You may think you’re too young to worry about estate planning just yet, but starting early and staying on top of the process could mean all the difference when the inevitable time comes.

Estates can take years to settle, and all the while, you may have left your family with more questions than answers. Planning early and amending often can make sure you take care of your family in the event of an unforeseen tragedy, instead of navigating probate and finding solutions to unexpected issues.

Event planning

You should form a plan early, and check back in after major life events:

  • Having a child: Any specific outlines you have for your children should most likely be written down in a will. Appointing guardians, handling trusts and gifting property can all be very important steps toward taking care of your children after you’re gone.
  • Buying a house: You should amend your will after any big purchase, and few are bigger than buying a new home.

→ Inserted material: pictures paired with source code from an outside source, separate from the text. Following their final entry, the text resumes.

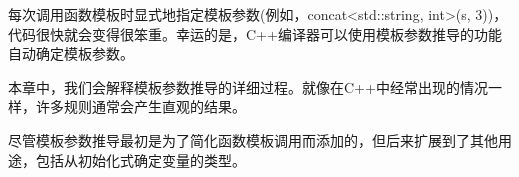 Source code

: 每次调用函数模板时显式地指定模板参数(例如，concat<std::string, int>(s, 3))，代码很快就会变得很笨重。幸运的是，C++编译器可以使用模板参数推导的功能自动确定模板参数。

本章中，我们会解释模板参数推导的详细过程。就像在C++中经常出现的情况一样，许多规则通常会产生直观的结果。

尽管模板参数推导最初是为了简化函数模板调用而添加的，但后来扩展到了其他用途，包括从初始化式确定变量的类型。
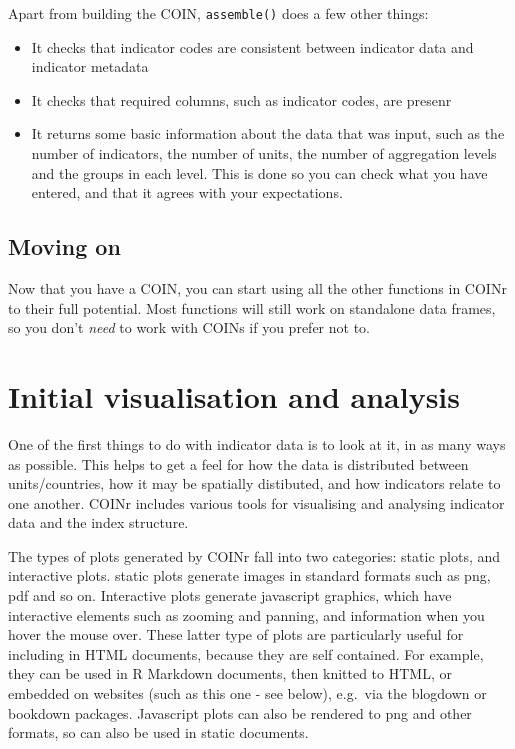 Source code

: \documentclass[
]{book}
\providecommand{\tightlist}{%
  \setlength{\itemsep}{0pt}\setlength{\parskip}{0pt}}
\begin{document}
Apart from building the COIN, \texttt{assemble()} does a few other things:

\begin{itemize}
\tightlist
\item
  It checks that indicator codes are consistent between indicator data and indicator metadata
\item
  It checks that required columns, such as indicator codes, are presenr
\item
  It returns some basic information about the data that was input, such as the number of indicators, the number of units, the number of aggregation levels and the groups in each level. This is done so you can check what you have entered, and that it agrees with your expectations.
\end{itemize}

\hypertarget{moving-on}{%
\section{Moving on}\label{moving-on}}

Now that you have a COIN, you can start using all the other functions in COINr to their full potential. Most functions will still work on standalone data frames, so you don't \emph{need} to work with COINs if you prefer not to.

\hypertarget{initial-visualisation-and-analysis}{%
\chapter{Initial visualisation and analysis}\label{initial-visualisation-and-analysis}}

One of the first things to do with indicator data is to look at it, in as many ways as possible. This helps to get a feel for how the data is distributed between units/countries, how it may be spatially distibuted, and how indicators relate to one another. COINr includes various tools for visualising and analysing indicator data and the index structure.

The types of plots generated by COINr fall into two categories: static plots, and interactive plots. static plots generate images in standard formats such as png, pdf and so on. Interactive plots generate javascript graphics, which have interactive elements such as zooming and panning, and information when you hover the mouse over. These latter type of plots are particularly useful for including in HTML documents, because they are self contained. For example, they can be used in R Markdown documents, then knitted to HTML, or embedded on websites (such as this one - see below), e.g.~via the blogdown or bookdown packages. Javascript plots can also be rendered to png and other formats, so can also be used in static documents.
\end{document}
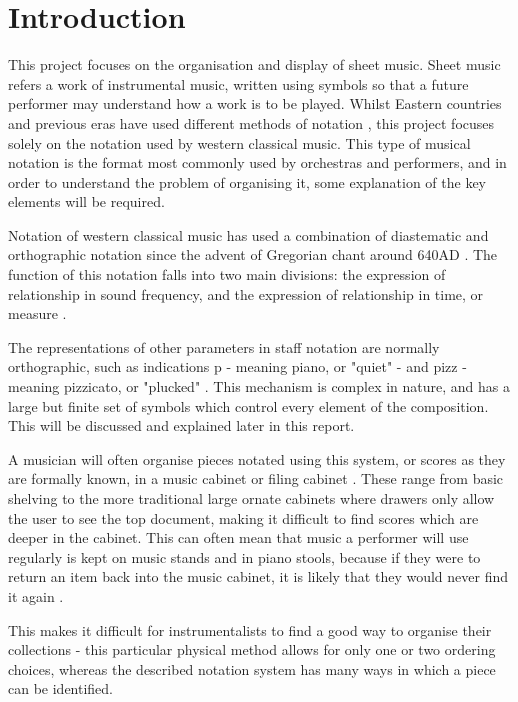 \section{Introduction}
This project focuses on the organisation and display of sheet music. Sheet music refers a work of instrumental music, written using symbols so that a future performer may understand how a work is to be played. Whilst Eastern countries and previous eras have used different methods of notation \parencite{Kaufman}, this project focuses solely on the notation used by western classical music. This type of musical notation is the format most commonly used by orchestras and performers, and in order to understand the problem of organising it, some explanation of the key elements will be required.

Notation of western classical music has used a combination of diastematic and orthographic notation \parencite{RRastall} since the advent of Gregorian chant around 640AD \parencite{RTaruskin}. The function of this notation falls into two main divisions: the expression of relationship in sound frequency, and the expression of relationship in time, or measure \parencite{oxHistory}.

The representations of other parameters in staff notation are normally orthographic, such as indications p - meaning piano, or "quiet" - and pizz - meaning pizzicato, or "plucked" \parencite{RRastall}. This mechanism is complex in nature, and has a large but finite set of symbols which control every element of the composition. This will be discussed and explained later in this report.

A musician will often organise pieces notated using this system, or scores as they are formally known, in a music cabinet or filing cabinet \parencite{musicOrganising}. These range from basic shelving to the more traditional large ornate cabinets where drawers only allow the user to see the top document, making it difficult to find scores which are deeper in the cabinet. This can often mean that music a performer will use regularly is kept on music stands and in piano stools, because if they were to return an item back into the music cabinet, it is likely that they would never find it again \parencite{SheetMusicRant}.

This makes it difficult for instrumentalists to find a good way to organise their collections - this particular physical method allows for only one or two ordering choices, whereas the described notation system has many ways in which a piece can be identified. 

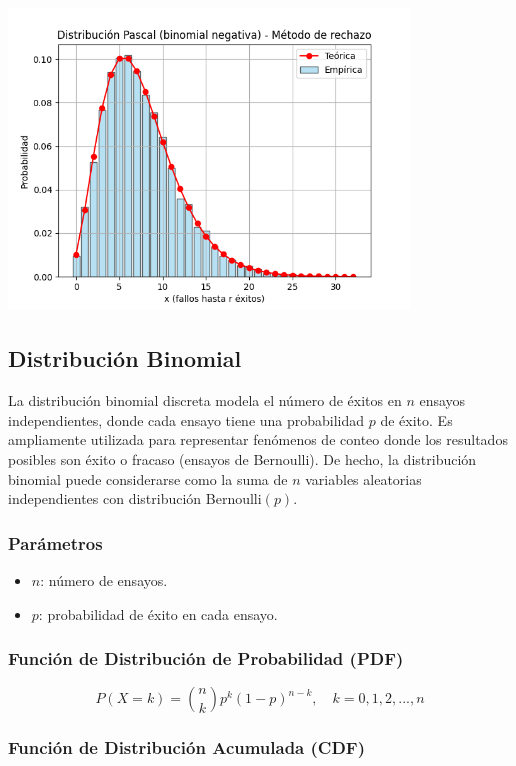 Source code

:\documentclass{article}
\begin{document}
\begin{center}
    \includegraphics[width=0.8\textwidth]{visualizaciones/pascal_rechazo.png}
\end{center}


\subsection{Distribución Binomial}

La distribución binomial discreta modela el número de éxitos en $n$ ensayos independientes, donde cada ensayo tiene una probabilidad $p$ de éxito. Es ampliamente utilizada para representar fenómenos de conteo donde los resultados posibles son éxito o fracaso (ensayos de Bernoulli). De hecho, la distribución binomial puede considerarse como la suma de $n$ variables aleatorias independientes con distribución Bernoulli$(p)$.

\subsubsection*{Parámetros}
\begin{itemize}
  \item $n$: número de ensayos.
  \item $p$: probabilidad de éxito en cada ensayo.
\end{itemize}

\subsubsection*{Función de Distribución de Probabilidad (PDF)}
\[
P(X = k) = \binom{n}{k} p^k (1-p)^{n-k}, \quad k = 0, 1, 2, ..., n
\]

\subsubsection*{Función de Distribución Acumulada (CDF)}
\end{document}
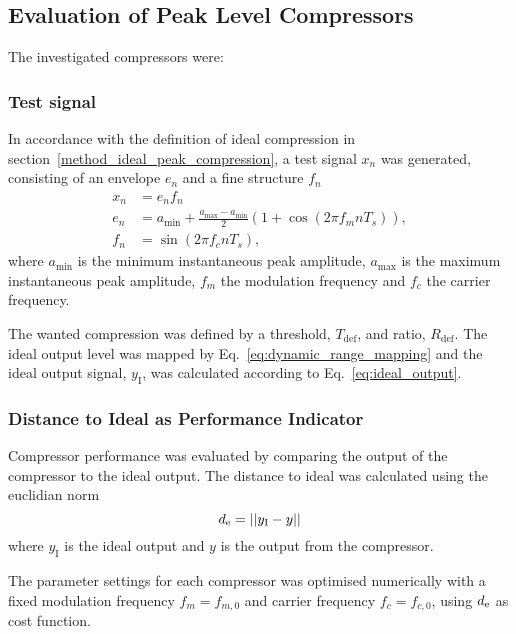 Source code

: \documentclass[../main2.tex]{subfiles}
\providecommand{\rootdir}{..}
\begin{document}
\subsection{Evaluation of Peak Level Compressors}\label{method_peak_compressors}
The investigated compressors were:



\subsubsection{Test signal}\label{method_test_signal}
In accordance with the definition of ideal compression in section~\ref{method_ideal_peak_compression}, a test signal $x_n$ was generated, consisting of an envelope $e_n$ and a fine structure $f_n$
\begin{equation}
\begin{split}
	x_n &=e_nf_n\\
	e_n &= a_\text{min} + \frac{a_\text{max}- a_\text{min}}{2} \left(1 + \cos(2 \pi f_m n T_s) \right), \\
	f_n &= \sin(2 \pi f_c n T_s),
\end{split} \label{eq:test_signal}
\end{equation}
where $a_\text{min}$ is the minimum instantaneous peak amplitude, $a_\text{max}$ is the maximum instantaneous peak amplitude, $f_m$ the modulation frequency and $f_c$ the carrier frequency.

The wanted compression was defined by a threshold, $T_\text{def}$, and ratio, $R_\text{def}$. The ideal output level was mapped by Eq.~\eqref{eq:dynamic_range_mapping} and the ideal output signal, $y_\text{I}$, was calculated according to Eq.~\eqref{eq:ideal_output}.

\subsubsection{Distance to Ideal as Performance Indicator}\label{method_dist_ideal}
Compressor performance was evaluated by comparing the output of the compressor to the ideal output. The distance to ideal was calculated using the euclidian norm
\begin{equation}
d_\text{e} = ||y_\text{I} - y||
\end{equation}
where $y_\text{I}$ is the ideal output and $y$ is the output from the compressor.

The parameter settings for each compressor was optimised numerically with a fixed modulation frequency $f_m = f_{m,0}$ and carrier frequency $f_c = f_{c,0}$, using $d_\text{e}$ as cost function.
\end{document}
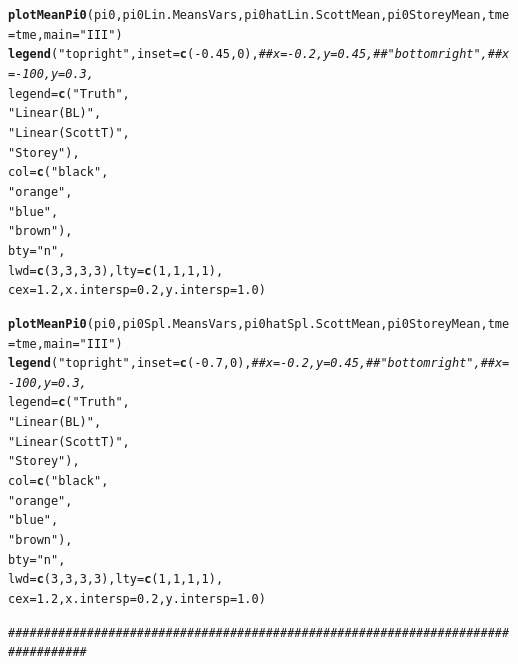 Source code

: \documentclass{article}\usepackage[]{graphicx}\usepackage[]{color}
\makeatletter
\newcommand{\hlnum}[1]{\textcolor[rgb]{0.686,0.059,0.569}{#1}}%
\newcommand{\hlstr}[1]{\textcolor[rgb]{0.192,0.494,0.8}{#1}}%
\newcommand{\hlcom}[1]{\textcolor[rgb]{0.678,0.584,0.686}{\textit{#1}}}%
\newcommand{\hlopt}[1]{\textcolor[rgb]{0,0,0}{#1}}%
\newcommand{\hlstd}[1]{\textcolor[rgb]{0.345,0.345,0.345}{#1}}%
\newcommand{\hlkwc}[1]{\textcolor[rgb]{0.333,0.667,0.333}{#1}}%
\newcommand{\hlkwd}[1]{\textcolor[rgb]{0.737,0.353,0.396}{\textbf{#1}}}%
\newenvironment{kframe}{%
 \def\at@end@of@kframe{}%
 \ifinner\ifhmode%
  \def\at@end@of@kframe{\end{minipage}}%
  \begin{minipage}{\columnwidth}%
 \fi\fi%
 \def\FrameCommand##1{\hskip\@totalleftmargin \hskip-\fboxsep
 \colorbox{shadecolor}{##1}\hskip-\fboxsep
     \hskip-\linewidth \hskip-\@totalleftmargin \hskip\columnwidth}%
 \MakeFramed {\advance\hsize-\width
   \@totalleftmargin\z@ \linewidth\hsize
   \@setminipage}}%
 {\par\unskip\endMakeFramed%
 \at@end@of@kframe}
\newenvironment{knitrout}{}{} %
\makeatother
\begin{document}
\begin{knitrout}
\begin{kframe}
\begin{alltt}
\hlkwd{plotMeanPi0}\hlstd{(pi0, pi0Lin.MeansVars, pi0hatLin.ScottMean, pi0StoreyMean,} \hlkwc{tme}\hlstd{=tme,} \hlkwc{main}\hlstd{=}\hlstr{"III"}\hlstd{)}
\hlkwd{legend}\hlstd{(}\hlstr{"topright"}\hlstd{,} \hlkwc{inset}\hlstd{=}\hlkwd{c}\hlstd{(}\hlopt{-}\hlnum{0.45}\hlstd{,}\hlnum{0}\hlstd{),}\hlcom{##x=-0.2, y=0.45,##"bottomright", ##x=-100, y=0.3, }
       \hlkwc{legend}\hlstd{=}\hlkwd{c}\hlstd{(}\hlstr{"Truth"}\hlstd{,}
                \hlstr{"Linear (BL)"}\hlstd{,}
                \hlstr{"Linear (Scott T)"}\hlstd{,}
                \hlstr{"Storey"}\hlstd{),}
       \hlkwc{col}\hlstd{=}\hlkwd{c}\hlstd{(}\hlstr{"black"}\hlstd{,}
             \hlstr{"orange"}\hlstd{,}
             \hlstr{"blue"}\hlstd{,}
             \hlstr{"brown"}\hlstd{),}
       \hlkwc{bty}\hlstd{=}\hlstr{"n"}\hlstd{,}
       \hlkwc{lwd}\hlstd{=}\hlkwd{c}\hlstd{(}\hlnum{3}\hlstd{,}\hlnum{3}\hlstd{,}\hlnum{3}\hlstd{,}\hlnum{3}\hlstd{),} \hlkwc{lty}\hlstd{=}\hlkwd{c}\hlstd{(}\hlnum{1}\hlstd{,}\hlnum{1}\hlstd{,}\hlnum{1}\hlstd{,}\hlnum{1}\hlstd{),}
       \hlkwc{cex}\hlstd{=}\hlnum{1.2}\hlstd{,} \hlkwc{x.intersp}\hlstd{=}\hlnum{0.2}\hlstd{,} \hlkwc{y.intersp}\hlstd{=}\hlnum{1.0}\hlstd{)}

\hlkwd{plotMeanPi0}\hlstd{(pi0, pi0Spl.MeansVars, pi0hatSpl.ScottMean, pi0StoreyMean,} \hlkwc{tme}\hlstd{=tme,} \hlkwc{main}\hlstd{=}\hlstr{"III"}\hlstd{)}
\hlkwd{legend}\hlstd{(}\hlstr{"topright"}\hlstd{,} \hlkwc{inset}\hlstd{=}\hlkwd{c}\hlstd{(}\hlopt{-}\hlnum{0.7}\hlstd{,}\hlnum{0}\hlstd{),}\hlcom{##x=-0.2, y=0.45,##"bottomright", ##x=-100, y=0.3, }
       \hlkwc{legend}\hlstd{=}\hlkwd{c}\hlstd{(}\hlstr{"Truth"}\hlstd{,}
                \hlstr{"Linear (BL)"}\hlstd{,}
                \hlstr{"Linear (Scott T)"}\hlstd{,}
                \hlstr{"Storey"}\hlstd{),}
       \hlkwc{col}\hlstd{=}\hlkwd{c}\hlstd{(}\hlstr{"black"}\hlstd{,}
             \hlstr{"orange"}\hlstd{,}
             \hlstr{"blue"}\hlstd{,}
             \hlstr{"brown"}\hlstd{),}
       \hlkwc{bty}\hlstd{=}\hlstr{"n"}\hlstd{,}
       \hlkwc{lwd}\hlstd{=}\hlkwd{c}\hlstd{(}\hlnum{3}\hlstd{,}\hlnum{3}\hlstd{,}\hlnum{3}\hlstd{,}\hlnum{3}\hlstd{),} \hlkwc{lty}\hlstd{=}\hlkwd{c}\hlstd{(}\hlnum{1}\hlstd{,}\hlnum{1}\hlstd{,}\hlnum{1}\hlstd{,}\hlnum{1}\hlstd{),}
       \hlkwc{cex}\hlstd{=}\hlnum{1.2}\hlstd{,} \hlkwc{x.intersp}\hlstd{=}\hlnum{0.2}\hlstd{,} \hlkwc{y.intersp}\hlstd{=}\hlnum{1.0}\hlstd{)}

\hlcom{#################################################################################}


\end{alltt}
\end{kframe}
\end{knitrout}
\end{document}
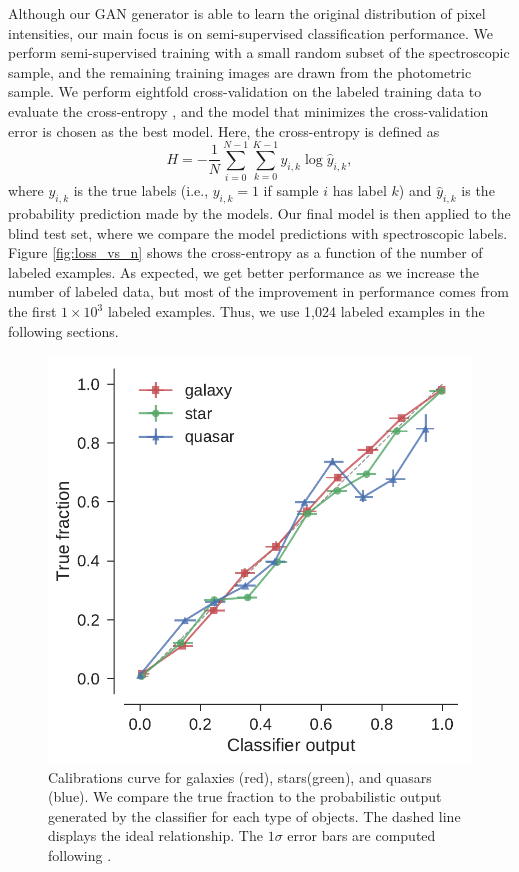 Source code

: \documentclass[fleqn,usenatbib]{mnras}
\newcommand{\ie}{{i.e., }}
\begin{document}
Although our GAN generator is able to learn the original distribution of pixel intensities,
our main focus is on semi-supervised classification performance.
We perform semi-supervised training with a small random subset of the spectroscopic sample,
and the remaining training images are drawn from the photometric sample.
We perform eightfold cross-validation on the labeled training data to evaluate the cross-entropy
\citep[also called log loss;][]{murphy2012machine},
and the model that minimizes the cross-validation error is chosen as the best model.
Here, the cross-entropy is defined as
\begin{equation}
H = - \frac{1}{N} \sum_{i=0}^{N-1} \sum_{k=0}^{K-1} y_{i,k} \log \hat{y}_{i,k},
\end{equation}
where $y_{i,k}$ is the true labels (\ie $y_{i,k} = 1$ if sample $i$ has label $k$) and
$\hat{y}_{i,k}$ is the probability prediction made by the models.
Our final model is then applied to the blind test set, where we compare the model predictions with spectroscopic labels.
Figure \ref{fig:loss_vs_n} shows the cross-entropy as a function of the number of labeled examples.
As expected, we get better performance as we increase the number of labeled data,
but most of the improvement in performance comes from the first $1 \times 10^3$ labeled examples.
Thus, we use 1,024 labeled examples in the following sections.


\begin{figure}
  \centering
  \includegraphics[width=\columnwidth]{figures/calibration_curve.pdf}
  \caption{
    Calibrations curve for galaxies (red), stars(green), and quasars (blue).
    We compare the true fraction to the probabilistic output generated by the classifier for each type
    of objects.
    The dashed line displays the ideal relationship.
    The $1 \sigma$ error bars are computed following \citet{paterno2004calculating}.}
  \label{fig:calibration_curve}
\end{figure}
\end{document}
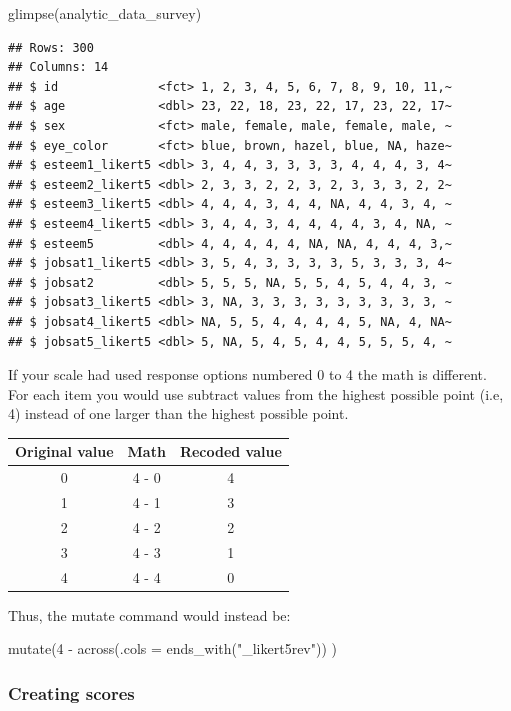 \documentclass[
]{krantz}
\makeatletter
\newenvironment{Shaded}{\begin{snugshade}}{\end{snugshade}}
\newcommand{\FunctionTok}[1]{\textcolor[rgb]{0,0,0}{#1}}
\newcommand{\NormalTok}[1]{#1}
\newenvironment{kframe}{%
\medskip{}
\setlength{\fboxsep}{.8em}
 \def\at@end@of@kframe{}%
 \ifinner\ifhmode%
  \def\at@end@of@kframe{\end{minipage}}%
  \begin{minipage}{\columnwidth}%
 \fi\fi%
 \def\FrameCommand##1{\hskip\@totalleftmargin \hskip-\fboxsep
 \colorbox{shadecolor}{##1}\hskip-\fboxsep
     \hskip-\linewidth \hskip-\@totalleftmargin \hskip\columnwidth}%
 \MakeFramed {\advance\hsize-\width
   \@totalleftmargin\z@ \linewidth\hsize
   \@setminipage}}%
 {\par\unskip\endMakeFramed%
 \at@end@of@kframe}
\newenvironment{rmdblock}[1]
  {
  \begin{itemize}
  \renewcommand{\labelitemi}{
    \raisebox{-.7\height}[0pt][0pt]{
      {\setkeys{Gin}{width=3em,keepaspectratio}\texttt{[image: images/\#1]}}
    }
  }
  \setlength{\fboxsep}{1em}
  \begin{kframe}
  \item
  }
  {
  \end{kframe}
  \end{itemize}
  }
\newenvironment{rmdcaution}
  {\begin{rmdblock}{caution}}
  {\end{rmdblock}}
\renewenvironment{Shaded}{\begin{kframe}}{\end{kframe}}
\makeatother
\begin{document}
\begin{Shaded}
\begin{Highlighting}[]
\FunctionTok{glimpse}\NormalTok{(analytic\_data\_survey)}
\end{Highlighting}
\end{Shaded}

\begin{verbatim}
## Rows: 300
## Columns: 14
## $ id              <fct> 1, 2, 3, 4, 5, 6, 7, 8, 9, 10, 11,~
## $ age             <dbl> 23, 22, 18, 23, 22, 17, 23, 22, 17~
## $ sex             <fct> male, female, male, female, male, ~
## $ eye_color       <fct> blue, brown, hazel, blue, NA, haze~
## $ esteem1_likert5 <dbl> 3, 4, 4, 3, 3, 3, 3, 4, 4, 4, 3, 4~
## $ esteem2_likert5 <dbl> 2, 3, 3, 2, 2, 3, 2, 3, 3, 3, 2, 2~
## $ esteem3_likert5 <dbl> 4, 4, 4, 3, 4, 4, NA, 4, 4, 3, 4, ~
## $ esteem4_likert5 <dbl> 3, 4, 4, 3, 4, 4, 4, 4, 3, 4, NA, ~
## $ esteem5         <dbl> 4, 4, 4, 4, 4, NA, NA, 4, 4, 4, 3,~
## $ jobsat1_likert5 <dbl> 3, 5, 4, 3, 3, 3, 3, 5, 3, 3, 3, 4~
## $ jobsat2         <dbl> 5, 5, 5, NA, 5, 5, 4, 5, 4, 4, 3, ~
## $ jobsat3_likert5 <dbl> 3, NA, 3, 3, 3, 3, 3, 3, 3, 3, 3, ~
## $ jobsat4_likert5 <dbl> NA, 5, 5, 4, 4, 4, 4, 5, NA, 4, NA~
## $ jobsat5_likert5 <dbl> 5, NA, 5, 4, 5, 4, 4, 5, 5, 5, 4, ~
\end{verbatim}

\begin{rmdcaution}
If your scale had used response options numbered 0 to 4 the math is different.
For each item you would use subtract values from the highest possible point (i.e, 4) instead of one larger than the highest possible point.

\begin{longtable}[]{@{}ccc@{}}
\toprule
Original value & Math & Recoded value \\
\midrule
\endhead
0 & 4 - 0 & 4 \\
1 & 4 - 1 & 3 \\
2 & 4 - 2 & 2 \\
3 & 4 - 3 & 1 \\
4 & 4 - 4 & 0 \\
\bottomrule
\end{longtable}

Thus, the mutate command would instead be:

mutate(4 - across(.cols = ends\_with("\_likert5rev")) )
\end{rmdcaution}

\hypertarget{creating-scores}{%
\subsubsection{Creating scores}\label{creating-scores}}
\end{document}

If you have plans for the house you want your family to abide by, like selling it and divvying up the money or leaving it to someone in particular, then you’ll need to spell that out.
  • Getting a new job: A new job often comes with new perks in the form of assets. When you pass away your belongings will need to be split among your family and other beneficiaries, but without a will, it will follow the laws of the state. You’ll likely be happier with the outcome when you direct growing funds in the bank and freshly formed retirement accounts.

Settle disputes before they arise, direct assets where they need to go and leave everyone with peace of mind through early estate planning. Your family will likely be grateful as you continue to care for them even after you’re gone.